Thursday the lead developer presented me with the solution they had chosen for the database behind the Showcase portal. Finding the right database or CMS (or building one from scratch) that will do what we want it to do was a crucial decision. Search is hard, which is why most places leave it to Google or some other major company that has mastered search algorithms.
What Dave and Patrick have found is
crate.io and
elastic.co. There were a lot of factors that went into their decision. Friday they built a test version with very basic data. It works for the simplest of our fields. Next week they will move on and add more complicated fields, ones that include synonyms. That's a big factor in making this work.
At this point, though, they have the first step down toward proof of concept.

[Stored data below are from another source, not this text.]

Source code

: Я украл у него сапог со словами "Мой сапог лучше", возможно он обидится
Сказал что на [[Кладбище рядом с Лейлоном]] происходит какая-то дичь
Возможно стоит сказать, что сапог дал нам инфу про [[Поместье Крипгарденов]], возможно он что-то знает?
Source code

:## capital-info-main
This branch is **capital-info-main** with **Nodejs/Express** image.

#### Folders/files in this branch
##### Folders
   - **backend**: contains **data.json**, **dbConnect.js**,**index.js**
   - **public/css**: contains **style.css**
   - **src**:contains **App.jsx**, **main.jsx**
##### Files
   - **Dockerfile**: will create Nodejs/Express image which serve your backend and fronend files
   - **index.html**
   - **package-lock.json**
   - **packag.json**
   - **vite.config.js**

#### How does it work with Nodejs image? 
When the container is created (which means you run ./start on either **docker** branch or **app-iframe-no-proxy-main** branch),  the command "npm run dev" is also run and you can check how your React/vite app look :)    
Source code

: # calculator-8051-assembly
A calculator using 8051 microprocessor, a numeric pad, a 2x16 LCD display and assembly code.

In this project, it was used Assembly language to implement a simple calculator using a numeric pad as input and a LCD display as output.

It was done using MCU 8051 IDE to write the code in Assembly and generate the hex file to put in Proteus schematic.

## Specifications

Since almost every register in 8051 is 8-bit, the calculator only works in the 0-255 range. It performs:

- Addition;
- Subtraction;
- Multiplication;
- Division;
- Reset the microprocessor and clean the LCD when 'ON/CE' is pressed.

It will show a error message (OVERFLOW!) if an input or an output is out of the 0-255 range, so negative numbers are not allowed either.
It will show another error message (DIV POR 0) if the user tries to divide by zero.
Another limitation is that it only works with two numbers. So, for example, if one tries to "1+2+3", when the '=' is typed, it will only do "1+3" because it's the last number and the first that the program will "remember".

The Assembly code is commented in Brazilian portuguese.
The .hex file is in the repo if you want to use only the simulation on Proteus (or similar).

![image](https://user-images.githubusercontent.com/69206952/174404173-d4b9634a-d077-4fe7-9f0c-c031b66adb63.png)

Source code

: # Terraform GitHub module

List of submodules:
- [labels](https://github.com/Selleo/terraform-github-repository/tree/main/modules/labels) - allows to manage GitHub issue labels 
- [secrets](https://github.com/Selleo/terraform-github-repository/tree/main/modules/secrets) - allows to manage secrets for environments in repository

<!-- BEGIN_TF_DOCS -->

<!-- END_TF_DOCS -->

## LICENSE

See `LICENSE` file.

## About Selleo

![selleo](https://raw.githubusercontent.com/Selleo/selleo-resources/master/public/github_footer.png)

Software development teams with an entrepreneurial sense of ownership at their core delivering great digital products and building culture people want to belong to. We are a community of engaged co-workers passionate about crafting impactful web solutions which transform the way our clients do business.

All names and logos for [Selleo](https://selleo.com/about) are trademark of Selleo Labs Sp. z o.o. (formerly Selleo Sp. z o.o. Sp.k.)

It's pretty exciting to see a working prototype, even if it has fake data and limited fields.
As for my part, I am reading through the documentation on crate and elastic. There are decisions to make:
- Do we want to expand or contract the synonym search? (See below.)
- Do we want to apply analyzers and filters at the point of indexing, at the point of search, or both?
- We need to finalize the controlled vocabulary and synonyms so the synonym file can be built.
- Do we need custom stop words or stems?
These are some of the questions we will need to address in the meeting scheduled for Monday morning.
It looks like I will help build the synonym file once we decide if we are expanding or contracting. I have an Excel file started, but that isn't the format the working file needs to be in. I am not a programmer, but I am certainly capable of following the format to write the synonym file. And my working on that will speed up development since Dave and Patrick can concentrate on the rest of the code rather than taking time for a tedious task like that.
Regarding expanding or contracting, it isn't as simple as it seems at first. Here's an example:
In our synonym file, "physics" is a synonym for our term "science and mathematics". Projects will be tagged with "science and mathematics", so if someone searches for "physics", we want the search to actually match "science and mathematics".
If the search contracts, which seems like the logical choice, a search for "physics" would contract and return only projects tagged with "science and mathematics".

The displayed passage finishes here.